Full-model offloading moves the whole models to the CPU, rather than handling each model's constituent submodules. There is a negligible impact on inference time (compared with moving the pipeline to CUDA), and it still provides some meomry savings.

During model offloading, only one of the main components of the pipeline (typically the text encoder, UNet, and VAE) is placed on the GPU while the others wait on the CPU. Components like the UNet that run for multiple iterations stay on the GPU until they are no longer needed.

In [None]:
from diffusers import StableDiffusionPipeline
import torch

pipe = StableDiffusionPipeline.from_pretrained(
    'stable-diffusion-v1-5/stable-diffusion-v1-5',
    torch_dtype=torch.float16,
    use_safetensors=True
)

# add here
pipe.enable_model_cpu_offload()

In [None]:
prompt = "a photo of an astronaut riding a horse on mars"
image = pipe(prompt).images[0]
image

## Channels-last memory format

The **channels-last memory format** is used to order NCHW tensors in memory to preserve dimension ordering.

Channels-last tensors are ordered in such a way that the channels become the densest dimension (storing images pixel-per-pixel). Since not all operators currently support the channels-last formst, it may result in worst performance but we should still try and see if it works for the model we choose.

In [None]:
from diffusers import StableDiffusionPipeline
import torch

pipe = StableDiffusionPipeline.from_pretrained(
    'stable-diffusion-v1-5/stable-diffusion-v1-5',
    torch_dtype=torch.float16,
    use_safetensors=True
)

In [None]:
prompt = "a photo of an astronaut riding a horse on mars"
generator = torch.manual_seed(111)
image = pipe(
    prompt,
    generator=generator
).images[0]
image

For example, to set the pipeline's UNet to use the channels-last format:

In [None]:
print(pipe.unet.conv_out.state_dict()['weight'].stride())
pipe.unet.to(memory_format=torch.channels_last) # in-place operation
print(pipe.unet.conv_out.state_dict()['weight'].stride())

In [None]:
image = pipe(
    prompt,
    generator=generator
).images[0]
image

## Tracing

**Tracing** runs an example input tensor through the model and captures the operations that are performed on it as that input makes its way through the model's layers.

To trace a UNet:

In [None]:
import time
import torch
from diffusers import StableDiffusionPipeline
import functools

# torch disable grad
torch.set_grad_enabled(False)

# set variables
n_experiments = 2
unet_runs_per_experiment = 50

# load inputs
def generate_inputs():
    sample = torch.randn((2, 4, 64, 64), device='cuda', dtype=torch.float16)
    timestep = torch.rand(1, device='cuda', dtype=torch.float16) * 999
    encoder_hidden_states = torch.randn((2, 77, 768), device='cuda', dtype=torch.float16)

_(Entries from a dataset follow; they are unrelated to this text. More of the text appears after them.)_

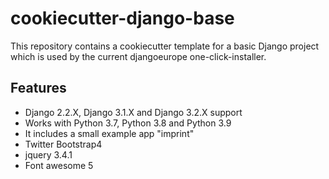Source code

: # cookiecutter-django-base
This repository contains a cookiecutter template for a basic Django project which is used by the current djangoeurope one-click-installer.

## Features
* Django 2.2.X, Django 3.1.X and Django 3.2.X support
* Works with Python 3.7, Python 3.8 and Python 3.9
* It includes a small example app "imprint"
* Twitter Bootstrap4
* jquery 3.4.1
* Font awesome 5
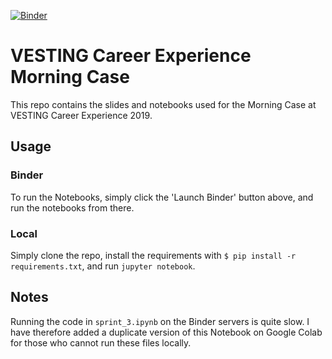[![Binder](https://mybinder.org/badge_logo.svg)](https://mybinder.org/v2/gh/Vantage-AI/vesting_case/master?filepath=notebooks%2Findex.ipynb)

# VESTING Career Experience Morning Case

This repo contains the slides and notebooks used for the Morning Case at VESTING Career Experience 2019.

## Usage

### Binder

To run the Notebooks, simply click the 'Launch Binder' button above, and run the notebooks from there.

### Local

Simply clone the repo, install the requirements with `$ pip install -r requirements.txt`, and run `jupyter notebook`.

## Notes

Running the code in `sprint_3.ipynb` on the Binder servers is quite slow. I have therefore added a duplicate version of this Notebook on Google Colab for those who cannot run these files locally.
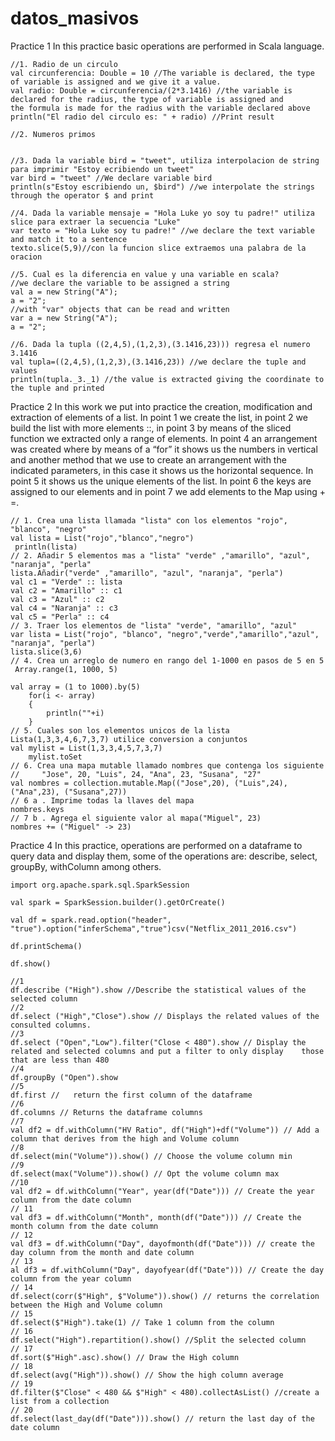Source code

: # datos_masivos

Practice 1
In this practice basic operations are performed in Scala language.

	//1. Radio de un circulo
	val circunferencia: Double = 10 //The variable is declared, the type of variable is assigned and we give it a value.
	val radio: Double = circunferencia/(2*3.1416) //the variable is declared for the radius, the type of variable is assigned and 	
	the formula is made for the radius with the variable declared above
	println("El radio del circulo es: " + radio) //Print result

	//2. Numeros primos


	//3. Dada la variable bird = "tweet", utiliza interpolacion de string para imprimir "Estoy ecribiendo un tweet"
	var bird = "tweet" //We declare variable bird
	println(s"Estoy escribiendo un, $bird") //we interpolate the strings through the operator $ and print

	//4. Dada la variable mensaje = "Hola Luke yo soy tu padre!" utiliza slice para extraer la secuencia "Luke"
	var texto = "Hola Luke soy tu padre!" //we declare the text variable and match it to a sentence
	texto.slice(5,9)//con la funcion slice extraemos una palabra de la oracion

	//5. Cual es la diferencia en value y una variable en scala?
	//we declare the variable to be assigned a string
	val a = new String("A");
	a = "2";
	//with "var" objects that can be read and written
	var a = new String("A");
	a = "2";

	//6. Dada la tupla ((2,4,5),(1,2,3),(3.1416,23))) regresa el numero 3.1416
	val tupla=((2,4,5),(1,2,3),(3.1416,23)) //we declare the tuple and values
	println(tupla._3._1) //the value is extracted giving the coordinate to the tuple and printed


Practice 2
In this work we put into practice the creation, modification and extraction of elements of a list. In point 1 we create the list, in point 2 we build the list with more elements ::, in point 3 by means of the sliced function we extracted only a range of elements.
In point 4 an arrangement was created where by means of a “for” it shows us the numbers in vertical and another method that we use to create an arrangement with the indicated parameters, in this case it shows us the horizontal sequence.
In point 5 it shows us the unique elements of the list.
In point 6 the keys are assigned to our elements and in point 7 we add elements to the Map using + =.

	// 1. Crea una lista llamada "lista" con los elementos "rojo", "blanco", "negro"
	val lista = List("rojo","blanco","negro")
	 println(lista)	 
	// 2. Añadir 5 elementos mas a "lista" "verde" ,"amarillo", "azul", "naranja", "perla"
	lista.Añadir("verde" ,"amarillo", "azul", "naranja", "perla")
	val c1 = "Verde" :: lista
	val c2 = "Amarillo" :: c1
	val c3 = "Azul" :: c2
	val c4 = "Naranja" :: c3
	val c5 = "Perla" :: c4
	// 3. Traer los elementos de "lista" "verde", "amarillo", "azul"
	var lista = List("rojo", "blanco", "negro","verde","amarillo","azul", "naranja", "perla")
	lista.slice(3,6)
	// 4. Crea un arreglo de numero en rango del 1-1000 en pasos de 5 en 5
 	 Array.range(1, 1000, 5)

	val array = (1 to 1000).by(5)
	    for(i <- array)
	    {
	        println(""+i)
	    }
	// 5. Cuales son los elementos unicos de la lista Lista(1,3,3,4,6,7,3,7) utilice conversion a conjuntos
	val mylist = List(1,3,3,4,5,7,3,7)
	    mylist.toSet
	// 6. Crea una mapa mutable llamado nombres que contenga los siguiente
	//     "Jose", 20, "Luis", 24, "Ana", 23, "Susana", "27"
	val nombres = collection.mutable.Map(("Jose",20), ("Luis",24), ("Ana",23), ("Susana",27))
	// 6 a . Imprime todas la llaves del mapa
	nombres.keys
	// 7 b . Agrega el siguiente valor al mapa("Miguel", 23)
	nombres += ("Miguel" -> 23)
	
	
Practice 4
In this practice, operations are performed on a dataframe to query data and display them, 
some of the operations are: describe, select, groupBy, withColumn among others.
	
	
	import org.apache.spark.sql.SparkSession

	val spark = SparkSession.builder().getOrCreate()

	val df = spark.read.option("header", "true").option("inferSchema","true")csv("Netflix_2011_2016.csv")

	df.printSchema()

	df.show()

	//1
	df.describe ("High").show //Describe the statistical values of the selected column
	//2
	df.select ("High","Close").show // Displays the related values of the consulted columns.
	//3 
	df.select ("Open","Low").filter("Close < 480").show // Display the related and selected columns and put a filter to only display 	those that are less than 480
	//4 
	df.groupBy ("Open").show
	//5
	df.first //   return the first column of the dataframe
	//6 
	df.columns // Returns the dataframe columns
	//7 
	val df2 = df.withColumn("HV Ratio", df("High")+df("Volume")) // Add a column that derives from the high and Volume column
	//8 
	df.select(min("Volume")).show() // Choose the volume column min
	//9 
	df.select(max("Volume")).show() // Opt the volume column max
	//10
	val df2 = df.withColumn("Year", year(df("Date"))) // Create the year column from the date column
	// 11 
	val df3 = df.withColumn("Month", month(df("Date"))) // Create the month column from the date column
	// 12 
	val df3 = df.withColumn("Day", dayofmonth(df("Date"))) // create the day column from the month and date column
	// 13
	al df3 = df.withColumn("Day", dayofyear(df("Date"))) // Create the day column from the year column
	// 14 
	df.select(corr($"High", $"Volume")).show() // returns the correlation between the High and Volume column
	// 15 
	df.select($"High").take(1) // Take 1 column from the column
	// 16 
	df.select("High").repartition().show() //Split the selected column
	// 17 
	df.sort($"High".asc).show() // Draw the High column
	// 18 
	df.select(avg("High")).show() // Show the high column average
	// 19 
	df.filter($"Close" < 480 && $"High" < 480).collectAsList() //create a list from a collection
	// 20
	df.select(last_day(df("Date"))).show() // return the last day of the date column

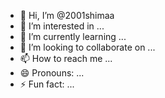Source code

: - 👋 Hi, I’m @2001shimaa
- 👀 I’m interested in ...
- 🌱 I’m currently learning ...
- 💞️ I’m looking to collaborate on ...
- 📫 How to reach me ...
- 😄 Pronouns: ...
- ⚡ Fun fact: ...

<!---
2001shimaa/2001shimaa is a ✨ special ✨ repository because its `README.md` (this file) appears on your GitHub profile.
You can click the Preview link to take a look at your changes.
--->
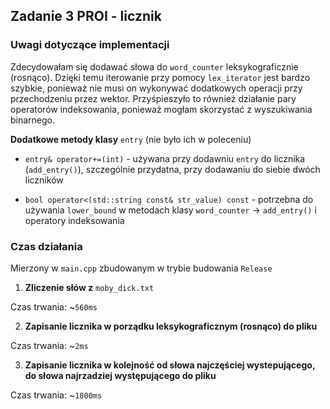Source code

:## Zadanie 3 PROI - licznik

### Uwagi dotyczące implementacji

Zdecydowałam się dodawać słowa do `word_counter` leksykograficznie (rosnąco). Dzięki temu iterowanie przy pomocy `lex_iterator` jest bardzo szybkie, ponieważ nie musi on wykonywać dodatkowych operacji przy przechodzeniu przez wektor. Przyśpieszyło to również działanie pary operatorów indeksowania, ponieważ mogłam skorzystać z wyszukiwania binarnego.

**Dodatkowe metody klasy** `entry` (nie było ich w poleceniu)

- `entry& operator+=(int)` - używana przy dodawniu `entry` do licznika (`add_entry()`), szczególnie przydatna, przy dodawaniu do siebie dwóch liczników

- `bool operator<(std::string const& str_value) const` - potrzebna do używania `lower_bound` w metodach klasy `word_counter` -> `add_entry()` i operatory indeksowania

### Czas działania

Mierzony w `main.cpp` zbudowanym w trybie budowania `Release`

1. **Zliczenie słów z** `moby_dick.txt`

Czas trwania: ~`560ms`

2. **Zapisanie licznika w porządku leksykograficznym (rosnąco) do pliku**

Czas trwania: ~`2ms`

3. **Zapisanie licznika w kolejność od słowa najczęściej wystepującego, do słowa najrzadziej występującego do pliku**

Czas trwania: ~`1800ms`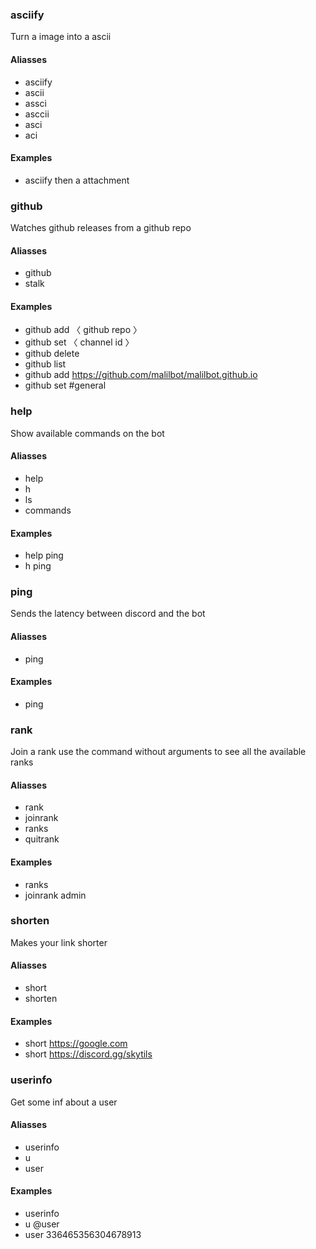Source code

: ### asciify

Turn a image into a ascii

#### Aliasses

- asciify
- ascii
- assci
- asccii
- asci
- aci

#### Examples

- asciify then a attachment

### github

Watches github releases from a github repo

#### Aliasses

- github
- stalk

#### Examples

- github add 〈 github repo 〉
- github set 〈 channel id 〉
- github delete
- github list
- github add https://github.com/malilbot/malilbot.github.io
- github set #general

### help

Show available commands on the bot

#### Aliasses

- help
- h
- ls
- commands

#### Examples

- help ping
- h ping

### ping

Sends the latency between discord and the bot

#### Aliasses

- ping

#### Examples

- ping

### rank

Join a rank use the command without arguments to see all the available ranks

#### Aliasses

- rank
- joinrank
- ranks
- quitrank

#### Examples

- ranks
- joinrank admin

### shorten

Makes your link shorter

#### Aliasses

- short
- shorten

#### Examples

- short https://google.com
- short https://discord.gg/skytils

### userinfo

Get some inf about a user

#### Aliasses

- userinfo
- u
- user

#### Examples

- userinfo
- u @user
- user 336465356304678913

    return sample, timestep, encoder_hidden_states


pipe = StableDiffusionPipeline.from_pretrained(
    'stable-diffusion-v1-5/stable-diffusion-v1-5',
    torch_dtype=torch.float16,
    use_safetensors=True
).to('cuda')

unet = pipe.unet
unet.eval()
unet.to(memory_format=torch.channels_last) # use channels_last memory format
unet.forward = functools.partial(unet.forward, return_dict=False) # set return_dict=False as default

In [None]:
# warmup
for _ in range(3):
    with torch.inference_mode():
        inputs = generate_inputs()
        orig_output = unet(*inputs)

In [None]:
# trace
print('tracing...')
unet_traced = torch.jit.trace(unet, inputs)
unet_traced.eval()
print('dont tracing')

In [None]:
# warmup and optimize graph
for _ in range(5):
    with torch.inference_mode():
        inputs = generate_inputs()
        orig_output = unet_traced(*inputs)

In [None]:
# benchmarking
with torch.inference_mode():
    for _ in range(n_experiments):
        torch.cuda.synchronize()
        start_time = time.time()
        for _ in range(unet_runs_per_experiment):
            orig_output = unet_traced(*inputs)
        torch.cuda.synchronize()
        print(f"unet traced inference took {time.time() - start_time:.2f} seconds")

    for _ in range(n_experiments):
        torch.cuda.synchronize()
        start_time = time.time()
        for _ in range(unet_runs_per_experiment):
            orig_output = unet(*inputs)
        torch.cuda.synchronize()
        print(f"unet inference took {time.time() - start_time:.2f} seconds")

# save the model
unet_traced.save('unet_traced.pt')

Replace the `unet` attribute of the pipeline with the traced model:

In [None]:
from diffusers import StableDiffusionPipeline
import torch
from dataclasses import dataclass

@dataclass
class UNet2DConditionOutput:
    sample: torch.Tensor


pipe = StableDiffusionPipeline.from_pretrained(
    'stable-diffusion-v1-5/stable-diffusion-v1-5',
    torch_dtype=torch.float16,
    use_safetensors=True
).to('cuda')

# use jitted unet
unet_traced = torch.jit.load('unet_traced.pt')

# del pipe.unet
class TracedUNet(torch.nn.Module):
    def __init__(self):
        super().__init__()
        self.in_channels = pipe.unet.config.in_channels
        self.device = pipe.unet.device

    def forward(self, latent_model_input, t, encoder_hidden_states):
        # apply unet_traced here
        sample = unet_traced(latent_model_input, t, encoder_hidden_states)[0]
        return UNet2DConditionOutput(sample=sample)


pipe.unet = TracedUNet()

In [None]:
prompt = "a photo of an astronaut riding a horse on mars"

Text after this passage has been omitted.